• What to do
Exactly the line with "- [ ] Fallo" and the lines that follow it, through the closing line of the entries, should be restated, with nothing left out or added.

Items from a dataset:

□ □ □ □

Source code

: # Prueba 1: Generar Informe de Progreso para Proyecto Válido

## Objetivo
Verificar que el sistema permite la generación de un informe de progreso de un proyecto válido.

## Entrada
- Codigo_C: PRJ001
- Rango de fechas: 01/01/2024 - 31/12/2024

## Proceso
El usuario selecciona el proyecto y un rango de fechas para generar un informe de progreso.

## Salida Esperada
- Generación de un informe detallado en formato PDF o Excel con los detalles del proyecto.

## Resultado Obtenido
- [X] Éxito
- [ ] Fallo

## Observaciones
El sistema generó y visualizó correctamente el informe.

□ □ □ □

• Output below
- [ ] Fallo

## Observaciones
El sistema generó y visualizó correctamente el informe.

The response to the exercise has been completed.